--- RECORDS PROVIDED Enclosed Below ---
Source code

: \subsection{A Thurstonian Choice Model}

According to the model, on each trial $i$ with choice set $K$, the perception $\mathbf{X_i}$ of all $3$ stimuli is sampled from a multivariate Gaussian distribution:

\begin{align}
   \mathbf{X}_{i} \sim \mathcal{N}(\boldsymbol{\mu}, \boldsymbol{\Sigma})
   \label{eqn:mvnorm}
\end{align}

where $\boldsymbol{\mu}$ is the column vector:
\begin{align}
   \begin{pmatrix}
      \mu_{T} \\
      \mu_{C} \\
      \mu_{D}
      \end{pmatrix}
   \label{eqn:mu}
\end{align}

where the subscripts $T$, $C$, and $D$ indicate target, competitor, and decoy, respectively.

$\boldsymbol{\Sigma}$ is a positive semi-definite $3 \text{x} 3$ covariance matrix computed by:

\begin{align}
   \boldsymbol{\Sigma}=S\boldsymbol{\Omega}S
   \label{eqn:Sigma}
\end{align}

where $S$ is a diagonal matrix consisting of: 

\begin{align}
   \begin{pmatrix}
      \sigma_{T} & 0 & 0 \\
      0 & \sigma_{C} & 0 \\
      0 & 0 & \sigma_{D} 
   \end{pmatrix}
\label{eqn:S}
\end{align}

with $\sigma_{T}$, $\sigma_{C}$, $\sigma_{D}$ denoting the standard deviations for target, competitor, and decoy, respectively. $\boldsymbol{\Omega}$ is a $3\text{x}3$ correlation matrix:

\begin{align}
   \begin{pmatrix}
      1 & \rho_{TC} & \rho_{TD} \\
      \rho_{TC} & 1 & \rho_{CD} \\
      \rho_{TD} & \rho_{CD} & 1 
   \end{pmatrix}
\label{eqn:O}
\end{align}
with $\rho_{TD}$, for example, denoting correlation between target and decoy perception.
--- End of Enclosed RECORDS PROVIDED ---
### WORK REQUEST
Please copy each entry. Leave nothing out.

### RESPONSE BOX
Source code

: \subsection{A Thurstonian Choice Model}

According to the model, on each trial $i$ with choice set $K$, the perception $\mathbf{X_i}$ of all $3$ stimuli is sampled from a multivariate Gaussian distribution:

\begin{align}
   \mathbf{X}_{i} \sim \mathcal{N}(\boldsymbol{\mu}, \boldsymbol{\Sigma})
   \label{eqn:mvnorm}
\end{align}

where $\boldsymbol{\mu}$ is the column vector:
\begin{align}
   \begin{pmatrix}
      \mu_{T} \\
      \mu_{C} \\
      \mu_{D}
      \end{pmatrix}
   \label{eqn:mu}
\end{align}

where the subscripts $T$, $C$, and $D$ indicate target, competitor, and decoy, respectively.

$\boldsymbol{\Sigma}$ is a positive semi-definite $3 \text{x} 3$ covariance matrix computed by:

\begin{align}
   \boldsymbol{\Sigma}=S\boldsymbol{\Omega}S
   \label{eqn:Sigma}
\end{align}

where $S$ is a diagonal matrix consisting of: 

\begin{align}
   \begin{pmatrix}
      \sigma_{T} & 0 & 0 \\
      0 & \sigma_{C} & 0 \\
      0 & 0 & \sigma_{D} 
   \end{pmatrix}
\label{eqn:S}
\end{align}

with $\sigma_{T}$, $\sigma_{C}$, $\sigma_{D}$ denoting the standard deviations for target, competitor, and decoy, respectively. $\boldsymbol{\Omega}$ is a $3\text{x}3$ correlation matrix:

\begin{align}
   \begin{pmatrix}
      1 & \rho_{TC} & \rho_{TD} \\
      \rho_{TC} & 1 & \rho_{CD} \\
      \rho_{TD} & \rho_{CD} & 1 
   \end{pmatrix}
\label{eqn:O}
\end{align}
with $\rho_{TD}$, for example, denoting correlation between target and decoy perception.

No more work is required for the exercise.